PROVIDED RECORDS Block Start

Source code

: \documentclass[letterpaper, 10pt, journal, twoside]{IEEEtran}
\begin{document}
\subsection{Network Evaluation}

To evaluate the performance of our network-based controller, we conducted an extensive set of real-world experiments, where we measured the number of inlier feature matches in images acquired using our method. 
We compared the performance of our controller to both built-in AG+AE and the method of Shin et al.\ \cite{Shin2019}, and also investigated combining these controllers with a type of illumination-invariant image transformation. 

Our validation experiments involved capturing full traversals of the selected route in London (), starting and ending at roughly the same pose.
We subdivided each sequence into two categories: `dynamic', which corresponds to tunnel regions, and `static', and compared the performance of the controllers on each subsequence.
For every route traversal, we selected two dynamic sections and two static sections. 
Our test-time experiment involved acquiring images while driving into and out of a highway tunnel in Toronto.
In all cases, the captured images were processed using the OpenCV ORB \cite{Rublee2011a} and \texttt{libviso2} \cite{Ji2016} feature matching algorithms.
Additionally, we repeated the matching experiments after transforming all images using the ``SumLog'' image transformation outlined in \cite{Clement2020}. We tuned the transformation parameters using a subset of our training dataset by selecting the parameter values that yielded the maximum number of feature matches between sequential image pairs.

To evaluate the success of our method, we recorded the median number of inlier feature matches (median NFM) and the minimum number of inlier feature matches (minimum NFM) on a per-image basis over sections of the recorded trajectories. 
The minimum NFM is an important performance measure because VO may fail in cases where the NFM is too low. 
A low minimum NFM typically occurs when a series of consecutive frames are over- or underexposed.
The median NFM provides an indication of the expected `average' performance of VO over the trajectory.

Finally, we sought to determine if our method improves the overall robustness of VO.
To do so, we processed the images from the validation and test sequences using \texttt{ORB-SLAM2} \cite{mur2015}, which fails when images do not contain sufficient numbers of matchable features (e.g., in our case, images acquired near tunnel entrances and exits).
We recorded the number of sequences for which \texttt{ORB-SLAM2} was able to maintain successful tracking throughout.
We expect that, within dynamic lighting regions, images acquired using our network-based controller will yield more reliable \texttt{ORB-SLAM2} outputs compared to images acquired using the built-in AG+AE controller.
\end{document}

PROVIDED RECORDS Block End

PROBLEM:
In the records above, how many lines include "test"? Reply only with the number.

WRITTEN RESPONSE:
2